Ils se sont évadés à Fougères en 1603. Le 4 septembre 1603, le parquet du Grand Châtelet était saisi de l'écrasant dossier. Marguerite était enceinte une deuxième fois, elle n'avouera pas que l'enfant était de Julien mais d'un tailleur ambulant. Le mari se portera partie civile. Le 19 septembre, l'instruction est close. Naît un garçon confié aux catherinettes de Sainte Opportune. Le véritable procès s'ouvrit le 24 novembre 1603, Jean III leur père, implora Henri IV en vain. Le 2 décembre 1603, le procureur prononce la sentence : "Ils sont condamnés à avoir la tête tranchée (la teste tranchée)". Elle est exécutée le jour même vers 1 h de l'après midi place de Grève, actuellement place de l'Hôtel de ville. Ils seront décapités, puis sont passés par le feu, noblement et non sur le bûcher, sort généralement réservé aux incestueux. Ils sont mis dans un charnier à Mont Faucon. Ravalet a pu leur faire une sépulture honorable. On pouvait lire sur la pierre tombale : « Ci gisent le frère et la sœur », « passant ne t'informe point de la cause de leur mort, passe et prie Dieu pour leur âme ». L'abbé de Hambye, après le supplice des malheureux enfants, se démit de toutes ses charges et revint à Tourlaville. En réparation de l'outrage infligé à la morale par ses neveux, il fit découronner la tour contenant la chambre de Julien et construit à sa place la chapelle expiatoire. De leur côté, Jean III et Madelaine de Hennot (les parents) rachetèrent par des fondations l'outrage pieux subit par leur blason.

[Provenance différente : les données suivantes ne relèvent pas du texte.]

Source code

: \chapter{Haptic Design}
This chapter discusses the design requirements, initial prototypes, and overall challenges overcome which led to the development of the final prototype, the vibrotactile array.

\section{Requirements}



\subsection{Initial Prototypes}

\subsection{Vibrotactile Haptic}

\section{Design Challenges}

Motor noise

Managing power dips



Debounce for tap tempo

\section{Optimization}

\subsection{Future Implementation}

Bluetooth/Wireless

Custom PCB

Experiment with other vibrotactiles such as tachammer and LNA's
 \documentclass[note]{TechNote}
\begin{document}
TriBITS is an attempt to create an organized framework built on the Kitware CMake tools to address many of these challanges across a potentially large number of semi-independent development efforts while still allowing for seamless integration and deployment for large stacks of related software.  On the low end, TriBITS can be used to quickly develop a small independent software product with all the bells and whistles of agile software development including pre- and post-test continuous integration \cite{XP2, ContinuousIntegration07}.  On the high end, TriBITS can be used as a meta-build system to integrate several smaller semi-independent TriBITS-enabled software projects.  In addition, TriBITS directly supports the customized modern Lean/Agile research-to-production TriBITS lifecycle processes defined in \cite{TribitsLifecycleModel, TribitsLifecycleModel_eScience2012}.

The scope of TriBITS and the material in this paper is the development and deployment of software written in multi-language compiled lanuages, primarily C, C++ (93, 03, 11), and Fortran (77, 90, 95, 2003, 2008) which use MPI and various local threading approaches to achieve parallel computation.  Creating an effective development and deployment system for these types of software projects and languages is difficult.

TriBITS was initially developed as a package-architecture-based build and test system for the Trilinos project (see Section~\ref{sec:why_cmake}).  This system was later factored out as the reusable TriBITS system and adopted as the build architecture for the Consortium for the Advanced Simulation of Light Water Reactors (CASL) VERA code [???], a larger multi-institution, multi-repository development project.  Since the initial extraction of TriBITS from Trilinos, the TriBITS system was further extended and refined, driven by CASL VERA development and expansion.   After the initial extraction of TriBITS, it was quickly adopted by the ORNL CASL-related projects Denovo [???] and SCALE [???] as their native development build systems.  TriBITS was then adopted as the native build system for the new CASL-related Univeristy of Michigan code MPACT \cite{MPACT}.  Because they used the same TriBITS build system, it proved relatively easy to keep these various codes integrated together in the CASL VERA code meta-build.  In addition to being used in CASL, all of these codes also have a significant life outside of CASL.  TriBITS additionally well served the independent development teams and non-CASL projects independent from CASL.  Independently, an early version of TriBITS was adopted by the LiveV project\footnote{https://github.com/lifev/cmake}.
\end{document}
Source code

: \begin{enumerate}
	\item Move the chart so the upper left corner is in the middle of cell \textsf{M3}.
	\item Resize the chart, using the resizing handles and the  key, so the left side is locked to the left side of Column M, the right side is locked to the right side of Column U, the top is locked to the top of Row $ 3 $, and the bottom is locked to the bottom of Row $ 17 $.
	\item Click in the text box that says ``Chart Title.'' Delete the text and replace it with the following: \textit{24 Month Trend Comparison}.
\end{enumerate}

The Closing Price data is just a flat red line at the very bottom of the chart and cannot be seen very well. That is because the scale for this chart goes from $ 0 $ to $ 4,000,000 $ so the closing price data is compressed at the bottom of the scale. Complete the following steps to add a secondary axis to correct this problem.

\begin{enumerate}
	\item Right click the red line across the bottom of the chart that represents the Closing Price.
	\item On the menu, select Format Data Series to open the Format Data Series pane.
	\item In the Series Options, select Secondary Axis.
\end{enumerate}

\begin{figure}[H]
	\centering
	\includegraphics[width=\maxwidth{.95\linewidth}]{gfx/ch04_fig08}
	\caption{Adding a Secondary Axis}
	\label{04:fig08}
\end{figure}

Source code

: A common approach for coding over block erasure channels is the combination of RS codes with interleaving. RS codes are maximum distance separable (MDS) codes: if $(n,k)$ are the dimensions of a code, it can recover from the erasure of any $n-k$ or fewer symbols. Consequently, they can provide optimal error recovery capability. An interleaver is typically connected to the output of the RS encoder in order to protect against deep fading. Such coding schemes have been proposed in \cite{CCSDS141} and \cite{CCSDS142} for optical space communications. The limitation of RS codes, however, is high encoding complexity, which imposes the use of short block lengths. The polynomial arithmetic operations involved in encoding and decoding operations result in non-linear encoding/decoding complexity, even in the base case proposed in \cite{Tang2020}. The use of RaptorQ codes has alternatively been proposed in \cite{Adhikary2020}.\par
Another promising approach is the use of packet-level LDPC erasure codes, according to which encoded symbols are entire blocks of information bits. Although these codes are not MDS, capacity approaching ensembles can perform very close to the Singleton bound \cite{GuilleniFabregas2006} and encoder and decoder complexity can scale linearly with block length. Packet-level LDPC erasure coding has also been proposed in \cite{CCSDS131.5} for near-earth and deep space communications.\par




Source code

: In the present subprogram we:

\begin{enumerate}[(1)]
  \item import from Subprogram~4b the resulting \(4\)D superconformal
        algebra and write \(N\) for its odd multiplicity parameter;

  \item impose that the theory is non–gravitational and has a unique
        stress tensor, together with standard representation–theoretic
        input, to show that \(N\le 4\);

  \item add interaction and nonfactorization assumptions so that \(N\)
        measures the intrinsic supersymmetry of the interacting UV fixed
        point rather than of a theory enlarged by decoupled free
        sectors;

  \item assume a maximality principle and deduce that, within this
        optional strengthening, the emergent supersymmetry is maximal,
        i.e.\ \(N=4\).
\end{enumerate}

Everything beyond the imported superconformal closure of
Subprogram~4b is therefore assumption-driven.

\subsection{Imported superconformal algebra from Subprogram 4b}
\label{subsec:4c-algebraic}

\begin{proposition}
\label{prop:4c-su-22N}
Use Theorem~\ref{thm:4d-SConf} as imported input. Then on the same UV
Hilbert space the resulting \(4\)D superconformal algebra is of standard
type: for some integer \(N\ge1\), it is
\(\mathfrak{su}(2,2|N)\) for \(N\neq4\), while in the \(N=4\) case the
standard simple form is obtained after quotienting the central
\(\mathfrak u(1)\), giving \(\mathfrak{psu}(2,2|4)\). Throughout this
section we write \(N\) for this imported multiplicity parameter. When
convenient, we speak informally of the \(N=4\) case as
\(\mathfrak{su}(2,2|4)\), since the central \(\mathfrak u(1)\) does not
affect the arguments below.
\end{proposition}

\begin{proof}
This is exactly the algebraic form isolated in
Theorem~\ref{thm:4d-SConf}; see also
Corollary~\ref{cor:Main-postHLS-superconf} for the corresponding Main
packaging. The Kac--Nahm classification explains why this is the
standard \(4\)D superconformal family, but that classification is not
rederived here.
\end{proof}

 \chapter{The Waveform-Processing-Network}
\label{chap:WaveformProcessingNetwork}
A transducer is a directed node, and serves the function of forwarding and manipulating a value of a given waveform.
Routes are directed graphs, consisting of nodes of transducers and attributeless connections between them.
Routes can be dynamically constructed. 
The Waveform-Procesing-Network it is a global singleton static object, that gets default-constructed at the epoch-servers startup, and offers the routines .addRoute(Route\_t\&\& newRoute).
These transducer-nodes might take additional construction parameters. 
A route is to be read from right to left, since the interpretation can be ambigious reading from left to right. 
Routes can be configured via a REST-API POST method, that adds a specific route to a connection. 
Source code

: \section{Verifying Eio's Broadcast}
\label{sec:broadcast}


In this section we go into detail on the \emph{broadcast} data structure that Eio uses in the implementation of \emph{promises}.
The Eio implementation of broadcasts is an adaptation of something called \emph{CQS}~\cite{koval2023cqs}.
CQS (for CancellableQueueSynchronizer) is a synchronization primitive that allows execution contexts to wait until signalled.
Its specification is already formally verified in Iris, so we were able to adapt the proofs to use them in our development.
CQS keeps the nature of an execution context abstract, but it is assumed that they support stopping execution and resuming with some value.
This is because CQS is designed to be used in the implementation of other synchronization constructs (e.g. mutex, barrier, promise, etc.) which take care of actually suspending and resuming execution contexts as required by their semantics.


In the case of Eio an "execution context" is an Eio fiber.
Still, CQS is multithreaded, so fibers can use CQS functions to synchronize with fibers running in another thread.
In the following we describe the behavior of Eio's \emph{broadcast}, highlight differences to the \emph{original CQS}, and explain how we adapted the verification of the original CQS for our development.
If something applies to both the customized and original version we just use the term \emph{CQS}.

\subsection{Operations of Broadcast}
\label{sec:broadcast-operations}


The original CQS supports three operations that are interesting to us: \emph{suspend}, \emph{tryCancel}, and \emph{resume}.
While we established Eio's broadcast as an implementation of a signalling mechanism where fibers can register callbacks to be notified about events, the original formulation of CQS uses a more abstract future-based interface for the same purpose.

Quelques poèmes visibles dans le jardin
« Trois allumettes allumées dans la nuit.
La première pour voir ton visage
La deuxième pour voir tes yeux
La troisième pour voir ta bouche
Et l'obscurité toute entière pour me rappeler tout cela en te serrant dans mes bras »
« La première fonction du jardin c'est donner du bonheur et la paix pour l'esprit. »
« Au jardin de Miso.
L'ombre solaire d'une seule graine de tournesol suffit à réveiller, au travers des personnes de la terre, une taupe endormie et soudain éblouie. »
« Même si vous ne voyez pas d'un bon œil
Le paysage n'est pas laid
C'est votre œil qui peut-être est mauvais. »

Notes et références

  1. Jules Barbey d'Aurevilly : artiste normand né à Saint-Sauveur-le-Vicomte. Critique, diariste, épistolier, romancier, nouvelliste... En 2008, année de sa consécration, de mars à décembre ont lieu différentes manifestations en sa mémoire (cf le magazine Livre Échanges, mars 2008).
  2. Jardin Jacques-Prévert : sur la commune de Saint-Germain-des-Vaux.